Ses journées à l'école sont éprouvantes. Elle ne peut pas être avec les autres élèves de sa classe TSA, car le bruit et l'excès de stimulation la rendent agressive. Et c'est pour cette raison que je suis entrée dans sa vie. Pour alléger ses journées, pour comprendre les situations qui la rendent inconfortable, les prévoir et l'aider à les apprivoiser.

Je l'ai aimée tout de suite! Profondément même. Au début, j'aurais donné beaucoup pour être dans sa tête; juste une heure. Pour voir la vie à travers ses yeux. Puis, j'ai réalisé que c'était possible. Alors je me suis laissée porter par l'autisme, dans les vagues douces et chaudes qui se transforment parfois en raz de marée orageux. Plus les journées passaient, moins les tempêtes étaient fréquentes et plus notre petit bateau fragile devenait un beau paquebot solide.

Crédit:Photo par Kiana Bosman - Unsplash

Le jour où E m'a dit: « Je suis contente de te voir! » mon coeur a fondu!

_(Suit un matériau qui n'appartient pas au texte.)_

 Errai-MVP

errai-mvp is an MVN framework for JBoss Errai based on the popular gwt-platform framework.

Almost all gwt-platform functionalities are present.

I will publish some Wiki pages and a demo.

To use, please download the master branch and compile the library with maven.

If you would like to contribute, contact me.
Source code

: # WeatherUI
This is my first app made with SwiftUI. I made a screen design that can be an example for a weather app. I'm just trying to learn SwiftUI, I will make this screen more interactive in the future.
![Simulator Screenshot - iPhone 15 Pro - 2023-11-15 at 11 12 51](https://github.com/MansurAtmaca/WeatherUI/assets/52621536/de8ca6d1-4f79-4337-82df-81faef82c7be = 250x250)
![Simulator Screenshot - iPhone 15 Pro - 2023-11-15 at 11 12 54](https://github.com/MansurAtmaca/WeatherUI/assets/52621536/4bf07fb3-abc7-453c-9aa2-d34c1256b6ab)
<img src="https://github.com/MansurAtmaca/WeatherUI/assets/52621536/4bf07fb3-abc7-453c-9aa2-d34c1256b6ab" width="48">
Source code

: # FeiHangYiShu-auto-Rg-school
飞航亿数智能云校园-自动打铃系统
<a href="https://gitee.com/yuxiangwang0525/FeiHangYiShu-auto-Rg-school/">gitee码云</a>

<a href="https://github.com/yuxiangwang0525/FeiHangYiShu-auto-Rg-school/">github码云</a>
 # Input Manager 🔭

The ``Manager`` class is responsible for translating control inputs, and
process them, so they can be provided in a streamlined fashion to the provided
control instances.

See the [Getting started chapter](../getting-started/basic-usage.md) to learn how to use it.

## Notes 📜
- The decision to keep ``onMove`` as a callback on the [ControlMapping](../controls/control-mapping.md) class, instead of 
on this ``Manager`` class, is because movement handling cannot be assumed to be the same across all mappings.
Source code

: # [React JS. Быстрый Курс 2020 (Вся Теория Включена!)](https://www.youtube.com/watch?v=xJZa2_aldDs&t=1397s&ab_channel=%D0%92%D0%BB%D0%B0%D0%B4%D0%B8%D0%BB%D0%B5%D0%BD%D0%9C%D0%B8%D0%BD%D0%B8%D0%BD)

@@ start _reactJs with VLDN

Cette enfant qui parlait à peine arrivait maintenant à formuler des demandes. Ensemble, on a (re)découvert le soleil et le ciel, parce que les pictogrammes et la réalité sont bien différents. J'ai consolé des larmes qui semblaient inépuisables, reçu des coups, car plus elle m'aimait, plus le besoin de me blesser en situation de stress était grand. Mais jamais je ne lui en ai voulu.

Un jour, sa maman a été convoquée à l'école, pour apprendre que E irait dans un établissement spécialisé. J'étais là. Les mots qui se sont dit étaient lourds de sens, pesants et tristes même. Mais moi, c'était autre chose que je voyais de cette enfant. Alors je lui ai dit!

À toi, parent d'un enfant autiste, j'ai envie de te dire que ton enfant différent est magnifique. Il voit la vie d'un regard pur et aidera quiconque à réaliser que l'essentiel est invisible pour les yeux. J'ai aussi envie de te prendre dans mes bras. Je passe 6h par jour avec l'autisme dans le coeur alors que toi, tu l'as dans l'âme 24h/24.

Je suis préposée aux élèves handicapés et l'autisme a changé mon coeur.

J'espère profondément que tous les enfants autistes auront la chance d'être entourés de plein de gens pour les aimer et que tous leurs parents trouveront sur leur chemin des mains pour les soutenir, des épaules où s'appuyer et des bras pour les envelopper.